§ Task directions
Print the records exactly as written, and let no picture into the answer.

━━━━━━━━━━━━━━━━━━━━━━━━━━━━━━

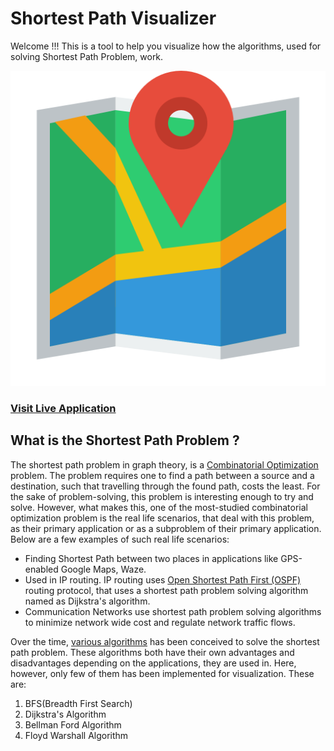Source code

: # Shortest Path Visualizer

Welcome !!! This is a tool to help you visualize how the algorithms, used for solving Shortest Path Problem, work.

[![](https://github.com/jigyansunanda/Shortest-Path-Visualizer/blob/main/resources/icon.png)](https://jigyansunanda.github.io/Shortest-Path-Visualizer/)

### [Visit Live Application](https://jigyansunanda.github.io/Shortest-Path-Visualizer/)

## What is the Shortest Path Problem ?

The shortest path problem in graph theory, is a [Combinatorial Optimization](https://en.wikipedia.org/wiki/Combinatorial_optimization) problem. The problem requires one to find a path between a source and a destination, such that travelling through the found path, costs the least. For the sake of problem-solving, this problem is interesting enough to try and solve. However, what makes this, one of the most-studied combinatorial optimization problem is the real life scenarios, that deal with this problem, as their primary application or as a subproblem of their primary application. Below are a few examples of such real life scenarios: 
  - Finding Shortest Path between two places in applications like GPS-enabled Google Maps, Waze. 
  - Used in IP routing. IP routing uses [Open Shortest Path First (OSPF)](https://en.wikipedia.org/wiki/Open_Shortest_Path_First) routing protocol, that uses a shortest path problem solving algorithm named as Dijkstra's algorithm. 
  - Communication Networks use shortest path problem solving algorithms to minimize network wide cost and regulate network traffic flows.

Over the time, [various algorithms](https://en.wikipedia.org/wiki/Shortest_path_problem#Algorithms) has been conceived to solve the shortest path problem. These algorithms both have their own advantages and disadvantages depending on the applications, they are used in. Here, however, only few of them has been implemented for visualization. These are: 
  1. BFS(Breadth First Search) 
  2. Dijkstra's Algorithm 
  3. Bellman Ford Algorithm 
  4. Floyd Warshall Algorithm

━━━━━━━━━━━━━━━━━━━━━━━━━━━━━━

§ Your solution
Source code

: # Shortest Path Visualizer

Welcome !!! This is a tool to help you visualize how the algorithms, used for solving Shortest Path Problem, work.

[![](https://github.com/jigyansunanda/Shortest-Path-Visualizer/blob/main/resources/icon.png)](https://jigyansunanda.github.io/Shortest-Path-Visualizer/)

### [Visit Live Application](https://jigyansunanda.github.io/Shortest-Path-Visualizer/)

## What is the Shortest Path Problem ?

The shortest path problem in graph theory, is a [Combinatorial Optimization](https://en.wikipedia.org/wiki/Combinatorial_optimization) problem. The problem requires one to find a path between a source and a destination, such that travelling through the found path, costs the least. For the sake of problem-solving, this problem is interesting enough to try and solve. However, what makes this, one of the most-studied combinatorial optimization problem is the real life scenarios, that deal with this problem, as their primary application or as a subproblem of their primary application. Below are a few examples of such real life scenarios: 
  - Finding Shortest Path between two places in applications like GPS-enabled Google Maps, Waze. 
  - Used in IP routing. IP routing uses [Open Shortest Path First (OSPF)](https://en.wikipedia.org/wiki/Open_Shortest_Path_First) routing protocol, that uses a shortest path problem solving algorithm named as Dijkstra's algorithm. 
  - Communication Networks use shortest path problem solving algorithms to minimize network wide cost and regulate network traffic flows.

Over the time, [various algorithms](https://en.wikipedia.org/wiki/Shortest_path_problem#Algorithms) has been conceived to solve the shortest path problem. These algorithms both have their own advantages and disadvantages depending on the applications, they are used in. Here, however, only few of them has been implemented for visualization. These are: 
  1. BFS(Breadth First Search) 
  2. Dijkstra's Algorithm 
  3. Bellman Ford Algorithm 
  4. Floyd Warshall Algorithm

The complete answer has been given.